Firstly, there is blood pressure, which is the pressure circulating blood exerts on blood vessels’ walls. This is an essential vital sign, or a physiological statistic that assesses the health of the body’s basic functions. Blood pressure should be screened regularly, generally with a device called a sphygmomanometer, which is an inflatable cuff combined with an electronic measuring device.
Screening for cardiovascular disease is also important; this is the category of disease involving the blood vessels, including the veins and arteries, and the heart. Regular screening for cardiovascular disease via blood testing ought to be begun at age 55 for women and earlier, at age 45, for men.
Cervical cancer, or cancer of the cervix, requires routing screening every two years beginning at age 21. Cervical cancer screening is done with a test commonly known as the Pap smear.
Cholesterol is a fatty substance necessary for health in certain quality and quantity but detrimental to health otherwise, particular with regard to cardiovascular disease and atherosclerosis, or the clogging of the arteries. Cholesterol levels are to be tested along with a comprehensive lipid, or fat, profile panel of blood tests in a cholesterol (lipid) test array every 5 years beginning at age 45 for women and earlier, at age 35, for men.
Colorectal cancer, or bowel cancer, is cancer of the colon, rectum or appendix. Colorectal screen should be conducted routinely beginning at age 50 via colonoscopy, fecal occult blood testing or flexible sigmoidoscopy.
Periodic dental screening is also important for preventing and detecting early problems in dental health.

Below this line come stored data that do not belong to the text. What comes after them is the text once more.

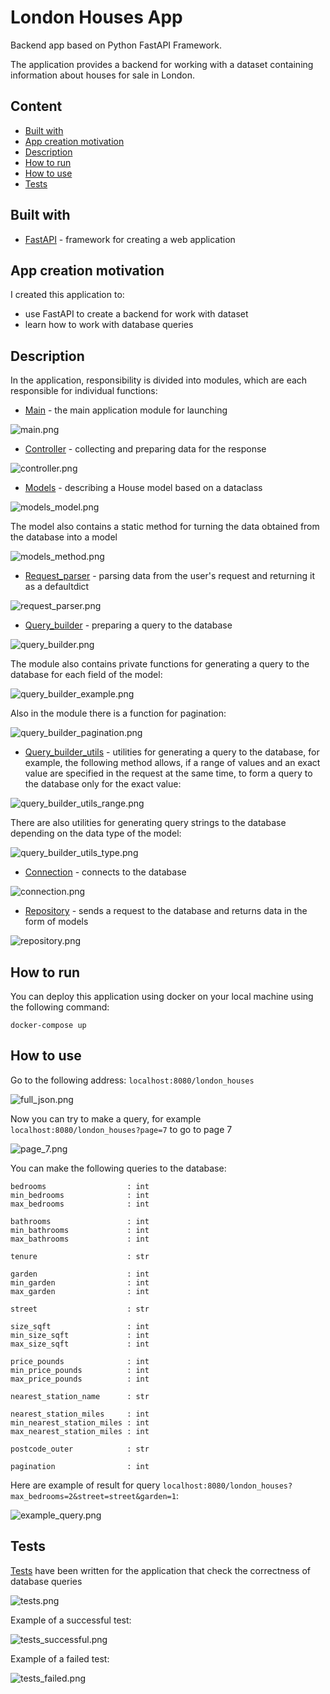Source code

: # London Houses App
Backend app based on Python FastAPI Framework.

The application provides a backend for working with a dataset containing information about houses for sale in London.

## Content

- [Built with](#built-with)
- [App creation motivation](#app-creation-motivation)
- [Description](#description)
- [How to run](#how-to-run)
- [How to use](#how-to-use)
- [Tests](#tests)


## Built with

- [FastAPI](https://fastapi.tiangolo.com/) - framework for creating a web application


## App creation motivation

I created this application to:
- use FastAPI to create a backend for work with dataset
- learn how to work with database queries


## Description

In the application, responsibility is divided into modules, which are each responsible for individual functions:

- [Main](https://github.com/fomaaq/London-House-App/blob/main/main.py) - the main application module for launching

![main.png](https://github.com/fomaaq/London-House-App/blob/main/imgs/main.png)

- [Controller](https://github.com/fomaaq/London-House-App/blob/main/controller.py) - collecting and preparing data for the response

![controller.png](https://github.com/fomaaq/London-House-App/blob/main/imgs/controller.png)

- [Models](https://github.com/fomaaq/London-House-App/blob/main/models.py) - describing a House model based on a dataclass

![models_model.png](https://github.com/fomaaq/London-House-App/blob/main/imgs/models_model.png)

The model also contains a static method for turning the data obtained from the database into a model

![models_method.png](https://github.com/fomaaq/London-House-App/blob/main/imgs/models_method.png)

- [Request_parser](https://github.com/fomaaq/London-House-App/blob/main/request_parser.py) - parsing data from the user's request and returning it as a defaultdict

![request_parser.png](https://github.com/fomaaq/London-House-App/blob/main/imgs/request_parser.png)

- [Query_builder](https://github.com/fomaaq/London-House-App/blob/main/query_builder.py) - preparing a query to the database

![query_builder.png](https://github.com/fomaaq/London-House-App/blob/main/imgs/query_builder.png)

The module also contains private functions for generating a query to the database for each field of the model:

![query_builder_example.png](https://github.com/fomaaq/London-House-App/blob/main/imgs/query_builder_example.png)

Also in the module there is a function for pagination:

![query_builder_pagination.png](https://github.com/fomaaq/London-House-App/blob/main/imgs/query_builder_pagination.png)

- [Query_builder_utils](https://github.com/fomaaq/London-House-App/blob/main/query_builder_utils.py) - utilities for generating a query to the database, for example, the following method allows, if a range of values and an exact value are specified in the request at the same time, to form a query to the database only for the exact value:

![query_builder_utils_range.png](https://github.com/fomaaq/London-House-App/blob/main/imgs/query_builder_utils_range.png)

There are also utilities for generating query strings to the database depending on the data type of the model:

![query_builder_utils_type.png](https://github.com/fomaaq/London-House-App/blob/main/imgs/query_builder_utils_type.png)

- [Connection](https://github.com/fomaaq/London-House-App/blob/main/connection.py) - connects to the database

![connection.png](https://github.com/fomaaq/London-House-App/blob/main/imgs/connection.png)

- [Repository](https://github.com/fomaaq/London-House-App/blob/main/repository.py) - sends a request to the database and returns data in the form of models

![repository.png](https://github.com/fomaaq/London-House-App/blob/main/imgs/repository.png)


## How to run

You can deploy this application using docker on your local machine using the following command:
```
docker-compose up
```

## How to use

Go to the following address: ```localhost:8080/london_houses```

![full_json.png](https://github.com/fomaaq/London-House-App/blob/main/imgs/full_json.png)

Now you can try to make a query, for example ```localhost:8080/london_houses?page=7``` to go to page 7

![page_7.png](https://github.com/fomaaq/London-House-App/blob/main/imgs/page_7.png)

You can make the following queries to the database:

```
bedrooms                  : int
min_bedrooms              : int
max_bedrooms              : int

bathrooms                 : int
min_bathrooms             : int
max_bathrooms             : int

tenure                    : str

garden                    : int
min_garden                : int
max_garden                : int

street                    : str

size_sqft                 : int
min_size_sqft             : int
max_size_sqft             : int

price_pounds              : int
min_price_pounds          : int
max_price_pounds          : int

nearest_station_name      : str

nearest_station_miles     : int
min_nearest_station_miles : int
max_nearest_station_miles : int

postcode_outer            : str

pagination                : int
```

Here are example of result for query ```localhost:8080/london_houses?max_bedrooms=2&street=street&garden=1```:

![example_query.png](https://github.com/fomaaq/London-House-App/blob/main/imgs/example_query.png)


## Tests

[Tests](https://github.com/fomaaq/London-House-App/blob/main/tests.py) have been written for the application that check the correctness of database queries

![tests.png](https://github.com/fomaaq/London-House-App/blob/main/imgs/tests.png)

Example of a successful test:

![tests_successful.png](https://github.com/fomaaq/London-House-App/blob/main/imgs/test_successful.png)

Example of a failed test:

![tests_failed.png](https://github.com/fomaaq/London-House-App/blob/main/imgs/test_failed.png)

Diabetes is metabolic disease of damagingly high blood sugar. Diabetes screening ought to be done regularly for adults with high blood pressure by the glycated hemoglobin or glucose tolerance tests.
Screening for breast cancer is accomplished by conducting mammography on standard risk adult women starting at age 40 every one or two years.
Osteoporosis is a bone disease that reduces bone mineral density and increases risk of bone fractures. Routine bone densitometry screening is recommended for women starting at age 65. Women as young as age 60 may need osteoporosis screening if risk factors like low body weight, family history of osteoporosis and personal history of smoking are present.
Prostate cancer is cancer of the prostate, which is an organ that is part of the reproductive system. Men should talk to their doctor concerning their personal need for prostate screening at age 40. Screenings for prostate cancer include the prostate-specific antigen blood test and the digital rectal exam.
Vision screening, or an eye exam, is also recommended for everyone on a periodic basis at a frequency determined by physicians that takes the risk factors of individual patients into account.
This can include external examination of the eyes and pupils, visual field screening and testing for visual acuity, color vision, cover test, amplitude of accommodation, stereopsis, interpupillary distance, near point of convergence and extraocular motilities, among other tests.